All my life I have been uncomfortable with heights. I like my feet on solid ground. I enjoy outdoor activities, though I am not an extreme adrenaline seeker. I enjoy my comfort zone and having a feeling of physical safety. Slippery slopes and skinny trails with severe rocky drops do not interest me as a fun challenge. Hiking the Pacific Crest Trail has had just enough variety for my level of adventure in my spirit.  Not too much, not too little.  At least, until I met Mount Whitney.  

Mount Whitney, in the Sierra Nevadas in California, is not technically on the PCT. It requires hiking a few miles off trail to get to the base. Yet the majority of PCT hikers allocate a full day to hike the 14,496 feet up Mount Whitney for the beautiful 360 degree view and bragging rights of hiking up the highest summit in the contiguous United States.  

The power of the sun

Every person I have hiked with on the PCT had plans to summit Mount Whitney. Many woke up before the sun rose and hiked up to see the sunrise as they summited Whitney.

Not me. I planned to skip the summit detour and just continue hiking along the PCT. I was asleep in my warm tent, leisurely waking to a delightful, quiet day. Then I stuck my head out of my tent. The weather was gorgeous! The sun was shining and the storm from the previous days seemed to have cleared. I was mesmerized by the beauty of the day and I could not imagine spending the day just logging in miles on the PCT.  

Today was a day for Whitney, and the cautious, comfort-seeking part of my mind even agreed it was the day to take the plunge past comfort and embrace a new experience. 

On my way

I quickly ate as many calories as I could for breakfast and transformed my food bag into a small, awkward day pack.  I tossed my backpack and belongings into the bear locker, grabbed my trekking poles and was on my way to the side trail of Mount Whitney, with a huge smile on my face.  

The sun was shining on my face and I was beaming with joy as I embarked on my spontaneous adventure. It was a delightful surprise to see one of my favorite people, Nailz, sitting at a stream near the base of Whitney. She had gotten a later start, too, and was taking a break. I was so happy to see her.

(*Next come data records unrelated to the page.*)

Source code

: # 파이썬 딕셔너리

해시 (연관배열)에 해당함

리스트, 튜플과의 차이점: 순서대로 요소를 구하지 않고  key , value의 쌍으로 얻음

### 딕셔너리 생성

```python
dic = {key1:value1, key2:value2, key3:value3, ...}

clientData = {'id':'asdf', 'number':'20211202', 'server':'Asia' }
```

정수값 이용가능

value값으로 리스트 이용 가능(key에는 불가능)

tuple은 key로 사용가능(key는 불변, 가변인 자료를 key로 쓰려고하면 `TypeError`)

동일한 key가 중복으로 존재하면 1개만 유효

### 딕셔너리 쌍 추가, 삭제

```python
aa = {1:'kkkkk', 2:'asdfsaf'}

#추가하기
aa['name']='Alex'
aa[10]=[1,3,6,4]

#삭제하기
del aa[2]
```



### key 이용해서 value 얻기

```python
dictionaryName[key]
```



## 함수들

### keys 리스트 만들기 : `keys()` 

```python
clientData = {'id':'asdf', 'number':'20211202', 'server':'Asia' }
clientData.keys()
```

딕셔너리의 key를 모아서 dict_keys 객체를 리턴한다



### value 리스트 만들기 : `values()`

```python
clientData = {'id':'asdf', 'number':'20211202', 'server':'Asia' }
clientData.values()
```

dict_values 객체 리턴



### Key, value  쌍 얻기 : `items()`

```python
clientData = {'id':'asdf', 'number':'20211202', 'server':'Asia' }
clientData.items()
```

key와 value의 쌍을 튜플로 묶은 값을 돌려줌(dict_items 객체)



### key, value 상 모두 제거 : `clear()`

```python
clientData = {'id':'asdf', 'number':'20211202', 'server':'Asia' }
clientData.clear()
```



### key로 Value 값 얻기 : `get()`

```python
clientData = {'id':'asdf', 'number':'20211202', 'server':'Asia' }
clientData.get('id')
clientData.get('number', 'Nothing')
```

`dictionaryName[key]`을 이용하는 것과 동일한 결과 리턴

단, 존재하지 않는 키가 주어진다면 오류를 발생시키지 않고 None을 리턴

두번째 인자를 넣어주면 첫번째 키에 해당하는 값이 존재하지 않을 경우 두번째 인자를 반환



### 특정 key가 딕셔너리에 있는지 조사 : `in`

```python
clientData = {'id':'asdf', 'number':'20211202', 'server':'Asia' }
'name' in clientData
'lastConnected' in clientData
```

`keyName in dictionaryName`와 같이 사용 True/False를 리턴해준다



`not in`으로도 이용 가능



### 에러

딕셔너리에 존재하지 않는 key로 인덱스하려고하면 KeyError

We celebrated the mystery of the trail and how you never know when you will see someone, regardless of the plans we make. After a few minutes I promised to meet her at the top and I was quickly on my way up the steep climb. 

Slippery when wet

Three hours later, I was feeling good and pacing to keep elevation sickness at bay. I thought I was close to the top when a group of hiker friends who started the summit at 3:30 a.m. were coming down and advised me of slippery snow on thin, dangerous ledges ahead. I had not yet encountered the most terrifying and challenging section. I contemplated turning back down. I was at 13,500 feet. This could be good enough for my feeble adventure spirit. Plus, dark clouds were hovering and a view from the summit was unlikely at this point. Yet, I could not turn around. 

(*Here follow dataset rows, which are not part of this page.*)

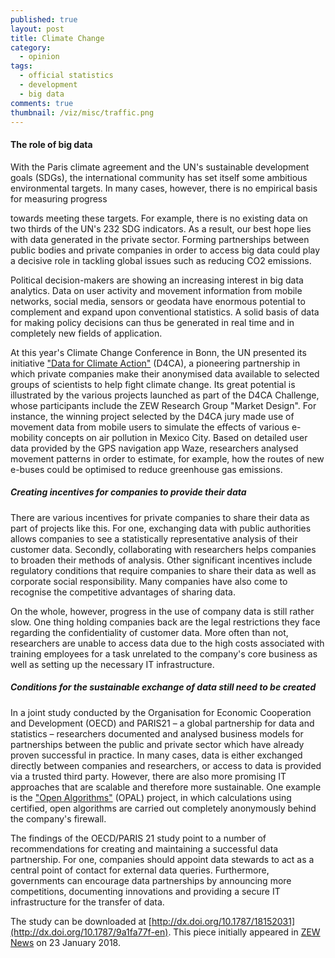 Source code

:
 ```yaml
---
published: true
layout: post
title: Climate Change
category: 
  - opinion
tags: 
  - official statistics
  - development
  - big data
comments: true
thumbnail: /viz/misc/traffic.png
---
```



#### The role of big data

With the Paris climate agreement and the UN's sustainable development goals (SDGs), the international community has set itself some ambitious environmental targets. In many cases, however, there is no empirical basis for measuring progress
<!--more-->
towards meeting these targets. For example, there is no existing data on two thirds of the UN's 232 SDG indicators. As a result, our best hope lies with data generated in the private sector. Forming partnerships between public bodies and private companies in order to access big data could play a decisive role in tackling global issues such as reducing CO2 emissions.

Political decision-makers are showing an increasing interest in big data analytics. Data on user activity and movement information from mobile networks, social media, sensors or geodata have enormous potential to complement and expand upon conventional statistics. A solid basis of data for making policy decisions can thus be generated in real time and in completely new fields of application.

At this year's Climate Change Conference in Bonn, the UN presented its initiative ["Data for Climate Action"](http://www.dataforclimateaction.org/home/challenge/) (D4CA), a pioneering partnership in which private companies make their anonymised data available to selected groups of scientists to help fight climate change. Its great potential is illustrated by the various projects launched as part of the D4CA Challenge, whose participants include the ZEW Research Group "Market Design". For instance, the winning project selected by the D4CA jury made use of movement data from mobile users to simulate the effects of various e-mobility concepts on air pollution in Mexico City. Based on detailed user data provided by the GPS navigation app Waze, researchers analysed movement patterns in order to estimate, for example, how the routes of new e-buses
could be optimised to reduce greenhouse gas emissions.

##### Creating incentives for companies to provide their data

There are various incentives for private companies to share their data as part of projects like this. For one, exchanging data with public authorities allows companies to see a statistically representative analysis of their customer data. Secondly, collaborating with researchers helps companies to broaden their methods of analysis. Other significant incentives include regulatory conditions that require companies to share their data as well as corporate social responsibility. Many companies have also come to recognise the competitive advantages of sharing data.

On the whole, however, progress in the use of company data is still rather slow. One thing holding companies back are the legal restrictions they face regarding the confidentiality of customer data. More often than not, researchers are unable to access data due to the high costs associated with training employees for a task unrelated to the company's core business as well as setting up the necessary IT infrastructure.

##### Conditions for the sustainable exchange of data still need to be created

In a joint study conducted by the Organisation for Economic Cooperation and Development (OECD) and PARIS21 – a global partnership for data and statistics – researchers documented and analysed business models for partnerships between the public and private sector which have already proven successful in practice. In many cases, data is either exchanged directly between companies and researchers, or access to data is provided via a trusted third party. However, there are also more promising IT approaches that are scalable and therefore more sustainable. One example is the ["Open Algorithms"](http://www.opalproject.org/) (OPAL) project, in which calculations using certified, open algorithms are carried out completely anonymously behind the company's firewall.

The findings of the OECD/PARIS 21 study point to a number of recommendations for creating and maintaining a successful data partnership. For one, companies should appoint data stewards to act as a central point of contact for external data queries. Furthermore, governments can encourage data partnerships by announcing more competitions, documenting innovations and providing a secure IT infrastructure for the transfer of  data.

The study can be downloaded at [http://dx.doi.org/10.1787/18152031](http://dx.doi.org/10.1787/9a1fa77f-en). This piece initially appeared in [ZEW News](http://www.zew.de/en/publikationen/0102-2018/) on 23 January 2018.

The rest of the climb was a white knuckle experience for me. Eight more times I debated turning back. I took one step at a time and just tried to breathe — the elevation made the air thin and my heart was pumping with fear induced adrenaline. I kept telling myself that I was merely out of my comfort zone and I was uncomfortable with the situation but I could do it. I just needed to take one step at a time, and not look down the slippery ledges.  


An hour and a half later, sweaty and exhausted, I reached the summit of Mount Whitney. I did it! Though the view from the top was nonexistent, due to the overcasting clouds, I was relieved I made it to the top. I hung out for a bit, took pictures and met a few day hikers with whom I shared and exchanged mountaintop treats. The wind and cold combined with the lack of a view chased me down sooner than I expected. Also, I was nervous to summit down the slushy, slippery snow. Thankfully, my newfound day hiker friends left at the same time as me and the conversation with them distracted me just enough to successfully make it down past the sketchy snow ledges without fear taking over.  

Mount Whitney was a humbling experience I am glad I had. It was beyond what I had imagined. It was a day I struggled to push myself out of my personal comfort zone and I could not be more proud of myself for doing so. I was able to summit a beautiful peak that I will always remember. Even though the pictures do not prove anything more than me sitting on a rock in a giant grey cloud!  

Elizabeth Ketterer of Cle Elum is hiking the Pacific Crest Trail from the California-Mexico border to Canada.